Paradojas del primer superalimento global. Gustavo Duch

Adivinanza alimentaria. ¿Saben cuál es el alimento que ayuda a disminuir el colesterol malo y que reduce las tasas de infarto? ¿Saben cuál es el alimento que sin gluten aporta proteínas de alto valor y fibras de fácil digestión que previene el cáncer de colon? ¿Saben cuál es el alimento que aporta hidratos de carbono complejos pero básicos para despertarnos cargados de energía? ¿Lo saben? Yo creo que sí.

Efectivamente, todas aquellas de ustedes que han barajado respuestas habituales en nuestra dieta mediterránea, como el aceite de oliva virgen, las nueces o el brócoli, han acertado. Y todas aquellas que han pensado en productos exóticos, como la col kale, las semillas de chia o la quinua, también. Frente a la alimentación procesada, precocinada o prefabricada, que ya representa el 70% de la dieta promedio, poner en valor los productos frescos (cualesquiera) es nutritivamente muy provechoso y contribuye indudablemente a mejorar nuestra salud.

Quinua

Es un cambio necesario pero no debería responder sólo a modas o tendencias. De hecho, las carreras “En Busca del Superalimento Perdido” están teniendo consecuencias sociales y ambientales relevantes. El caso de la quinua, quizás el primer superalimento global, es esclarecedor. Este pseudocereal propio del altiplano andino fue el alimento básico de los pueblos incaicos hasta la colonización, donde se impuso una demonización del mismo. Poco a poco fue recuperándose su uso hasta principios de este siglo, alcanzando su máximo esplendor el año 2013 cuando Naciones Unidas lo declaró Año Internacional de la Quinua. Los efectos de este boom ya se han explicado muchas veces: el precio a nivel local, en Bolivia, Perú y Ecuador, se elevó un 70%. Para las personas que siempre la compraban, comer quinua se convirtió en un lujo imposible. Para las familias campesinas que la producían, provocó dejar atrás una agricultura tradicional, diversificada y orientada a la autosuficiencia para dar paso al monocultivo de quinua y la ‘lógica’ del mercado. A tal escala, que también dejaron de comer quinua pues preferían venderla -por las ganancias que representaba- y con esos ingresos comprar comida barata y menos nutritiva.
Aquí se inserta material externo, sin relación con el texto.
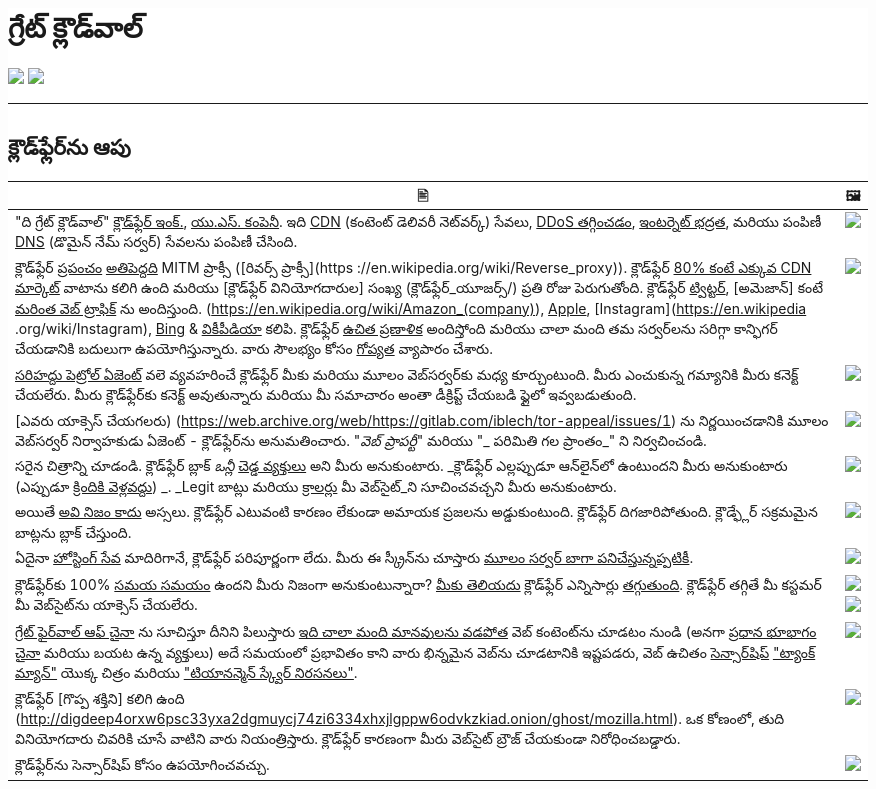 ﻿# గ్రేట్ క్లౌడ్‌వాల్


![](https://codeberg.org/crimeflare/cloudflare-tor/media/branch/master/image/itsreallythatbad.jpg)
![](https://codeberg.org/crimeflare/cloudflare-tor/media/branch/master/image/telegram/c81238387627b4bfd3dcd60f56d41626.jpg)

---


## క్లౌడ్‌ఫ్లేర్‌ను ఆపు


| 🖹 | 🖼 |
| --- | --- |
| "ది గ్రేట్ క్లౌడ్‌వాల్" [క్లౌడ్‌ఫ్లేర్ ఇంక్.](https://www.cloudflare.com/), [యు.ఎస్. కంపెనీ](https://en.wikipedia.org/wiki/Cloudflare). ఇది [CDN](https://en.wikipedia.org/wiki/Content_delivery_network) (కంటెంట్ డెలివరీ నెట్‌వర్క్) సేవలు, [DDoS తగ్గించడం](https://en.wikipedia.org/wiki/DDoS_mitigation), [ఇంటర్నెట్ భద్రత](https://en.wikipedia.org/wiki/Internet_security), మరియు పంపిణీ [DNS](https://en.wikipedia.org/wiki/Domain_Name_System) (డొమైన్ నేమ్ సర్వర్) సేవలను పంపిణీ చేసింది. | ![](https://codeberg.org/crimeflare/cloudflare-tor/media/branch/master/image/cloudflaredearuser.jpg) |
| క్లౌడ్‌ఫ్లేర్ [ప్రపంచం](https://almanac.httparchive.org/en/2019/cdn) [అతిపెద్దది](https://w3techs.com/technologies/history_overview/proxy) MITM ప్రాక్సీ ([రివర్స్ ప్రాక్సీ](https ://en.wikipedia.org/wiki/Reverse_proxy)). క్లౌడ్‌ఫ్లేర్ [80% కంటే ఎక్కువ CDN మార్కెట్](https://w3techs.com/technologies/history_overview/proxy) వాటాను కలిగి ఉంది మరియు [క్లౌడ్‌ఫ్లేర్ వినియోగదారుల] సంఖ్య (క్లౌడ్‌ఫ్లేర్_యూజర్స్/) ప్రతి రోజు పెరుగుతోంది. క్లౌడ్‌ఫ్లేర్ [ట్విట్టర్](https://en.wikipedia.org/wiki/Twitter), [అమెజాన్] కంటే [మరింత వెబ్ ట్రాఫిక్](https://wp-rocket.me/blog/cloudflare-use-not/) ను అందిస్తుంది. (https://en.wikipedia.org/wiki/Amazon_(company)), [Apple](https://en.wikipedia.org/wiki/Apple_Inc.), [Instagram](https://en.wikipedia .org/wiki/Instagram), [Bing](https://en.wikipedia.org/wiki/Bing_ (search_engine)) & [వికీపీడియా](https://en.wikipedia.org/wiki/Wikipedia) కలిపి. క్లౌడ్‌ఫ్లేర్ [ఉచిత ప్రణాళిక](https://www.cloudflare.com/plans/) అందిస్తోంది మరియు చాలా మంది తమ సర్వర్‌లను సరిగ్గా కాన్ఫిగర్ చేయడానికి బదులుగా ఉపయోగిస్తున్నారు. వారు సౌలభ్యం కోసం [గోప్యత](https://en.wikipedia.org/wiki/Privacy) వ్యాపారం చేశారు. | ![](https://codeberg.org/crimeflare/cloudflare-tor/media/branch/master/image/cfmarketshare.jpg) |
| [సరిహద్దు పెట్రోల్ ఏజెంట్](https://www.cbp.gov/careers/bpa) వలె వ్యవహరించే క్లౌడ్‌ఫ్లేర్ మీకు మరియు మూలం వెబ్‌సర్వర్‌కు మధ్య కూర్చుంటుంది. మీరు ఎంచుకున్న గమ్యానికి మీరు కనెక్ట్ చేయలేరు. మీరు క్లౌడ్‌ఫ్లేర్‌కు కనెక్ట్ అవుతున్నారు మరియు మీ సమాచారం అంతా డీక్రిప్ట్ చేయబడి ఫ్లైలో ఇవ్వబడుతుంది. | ![](https://codeberg.org/crimeflare/cloudflare-tor/media/branch/master/image/border_patrol.jpg) |
| [ఎవరు యాక్సెస్ చేయగలరు) (https://web.archive.org/web/https://gitlab.com/iblech/tor-appeal/issues/1) ను నిర్ణయించడానికి మూలం వెబ్‌సర్వర్ నిర్వాహకుడు ఏజెంట్ - క్లౌడ్‌ఫ్లేర్‌ను అనుమతించారు. "_వెబ్ ప్రాపర్టీ_" మరియు "_ పరిమితి గల ప్రాంతం_" ని నిర్వచించండి. | ![](https://codeberg.org/crimeflare/cloudflare-tor/media/branch/master/image/usershoulddecide.jpg) |
| సరైన చిత్రాన్ని చూడండి. క్లౌడ్‌ఫ్లేర్ బ్లాక్ _ఒన్లీ_ [చెడ్డ వ్యక్తులు](https://en.wikipedia.org/wiki/Black_hat_ (కంప్యూటర్_సెక్యూరిటీ)) అని మీరు అనుకుంటారు. _క్లౌడ్‌ఫ్లేర్ ఎల్లప్పుడూ ఆన్‌లైన్‌లో ఉంటుందని మీరు అనుకుంటారు (ఎప్పుడూ [క్రిందికి వెళ్లవద్దు](https://twitter.com/bengoldacre/status/1146058200887648258)) _. _Legit బాట్లు మరియు [క్రాలర్లు](https://en.wikipedia.org/wiki/Web_crawler) మీ వెబ్‌సైట్_ని సూచించవచ్చని మీరు అనుకుంటారు. | ![](https://codeberg.org/crimeflare/cloudflare-tor/media/branch/master/image/howcfwork.jpg) |
| అయితే [అవి నిజం కాదు](../PEOPLE.md) అస్సలు. క్లౌడ్‌ఫ్లేర్ ఎటువంటి కారణం లేకుండా అమాయక ప్రజలను అడ్డుకుంటుంది. క్లౌడ్‌ఫ్లేర్ దిగజారిపోతుంది. క్లౌడ్ఫ్లేర్ సక్రమమైన బాట్లను బ్లాక్ చేస్తుంది. | ![](https://codeberg.org/crimeflare/cloudflare-tor/media/branch/master/image/cfdowncfcom.jpg) |
| ఏదైనా [హోస్టింగ్ సేవ](https://en.wikipedia.org/wiki/Web_hosting_service) మాదిరిగానే, క్లౌడ్‌ఫ్లేర్ పరిపూర్ణంగా లేదు. మీరు ఈ స్క్రీన్‌ను చూస్తారు [మూలం సర్వర్ బాగా పనిచేస్తున్నప్పటికీ](../PEOPLE.md). | ![](https://codeberg.org/crimeflare/cloudflare-tor/media/branch/master/image/cfdown2019.jpg) |
| క్లౌడ్‌ఫ్లేర్‌కు 100% [సమయ సమయం](https://en.wikipedia.org/wiki/Uptime) ఉందని మీరు నిజంగా అనుకుంటున్నారా? [మీకు తెలియదు](../PEOPLE.md) క్లౌడ్‌ఫ్లేర్ ఎన్నిసార్లు [తగ్గుతుంది](https://www.zerohedge.com/markets/major-part-web-offline-cloudflare-suffers-outage). క్లౌడ్‌ఫ్లేర్ తగ్గితే మీ కస్టమర్ మీ వెబ్‌సైట్‌ను యాక్సెస్ చేయలేరు. | ![](https://codeberg.org/crimeflare/cloudflare-tor/media/branch/master/image/cloudflareinternalerror.jpg) <br>![](https://codeberg.org/crimeflare/cloudflare-tor/media/branch/master/image/cloudflareoutage-2020.jpg) |
| [గ్రేట్ ఫైర్‌వాల్ ఆఫ్ చైనా](https://www.comparitech.com/privacy-security-tools/blockedinchina/) ను సూచిస్తూ దీనిని పిలుస్తారు [ఇది చాలా మంది మానవులను వడపోత](../PEOPLE.md ) వెబ్ కంటెంట్‌ను చూడటం నుండి (అనగా [ప్రధాన భూభాగం చైనా](https://en.wikipedia.org/wiki/China) మరియు బయట ఉన్న వ్యక్తులు) అదే సమయంలో ప్రభావితం కాని వారు భిన్నమైన వెబ్‌ను చూడటానికి ఇష్టపడరు, వెబ్ ఉచితం [సెన్సార్‌షిప్](https://en.wikipedia.org/wiki/Internet_censorship) ["ట్యాంక్ మ్యాన్"](https://en.wikipedia.org/wiki/Tank_Man) యొక్క చిత్రం మరియు [ "టియానన్మెన్ స్క్వేర్ నిరసనలు"](https://en.wikipedia.org/wiki/1989_Tiananmen_Square_protests#Censorship_in_China). | ![](https://codeberg.org/crimeflare/cloudflare-tor/media/branch/master/image/cloudflarechina.jpg) |
| క్లౌడ్‌ఫ్లేర్ [గొప్ప శక్తిని] కలిగి ఉంది (http://digdeep4orxw6psc33yxa2dgmuycj74zi6334xhxjlgppw6odvkzkiad.onion/ghost/mozilla.html). ఒక కోణంలో, తుది వినియోగదారు చివరికి చూసే వాటిని వారు నియంత్రిస్తారు. క్లౌడ్‌ఫ్లేర్ కారణంగా మీరు వెబ్‌సైట్ బ్రౌజ్ చేయకుండా నిరోధించబడ్డారు. | ![](https://codeberg.org/crimeflare/cloudflare-tor/media/branch/master/image/onemorestep.jpg) |
| క్లౌడ్‌ఫ్లేర్‌ను సెన్సార్‌షిప్ కోసం ఉపయోగించవచ్చు. | ![](https://codeberg.org/crimeflare/cloudflare-tor/media/branch/master/image/accdenied.jpg) |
Pero los acelerones siempre chocan. La moda de la quinua ha ido provocando que muchas tierras se dedicaran a su cultivo, se han incorporado variedades más productivas y se ha industrializado el cultivo con la aplicación de maquinaria y pesticidas, hasta generar una sobreoferta que ha generado una caída muy fuerte de su precio. En Challapata, Bolivia, uno de los centro de producción, el saco de quinua que en el 2014 se pagaba a 1.500 bolivianos, se paga hoy a solo 320 bolivianos.

Lo explica Georg Ismar en el diario boliviano Correo del Sur al entrevistar a Julián y Matilde tras llegar al mercado de Challapata para vender tres de esos sacos de quinua. «Él cuenta que 2013 y 2014 fueron los años de oro y con el dinero que ganó se compró su primer coche. Hoy en día, apenas puede pagar el combustible».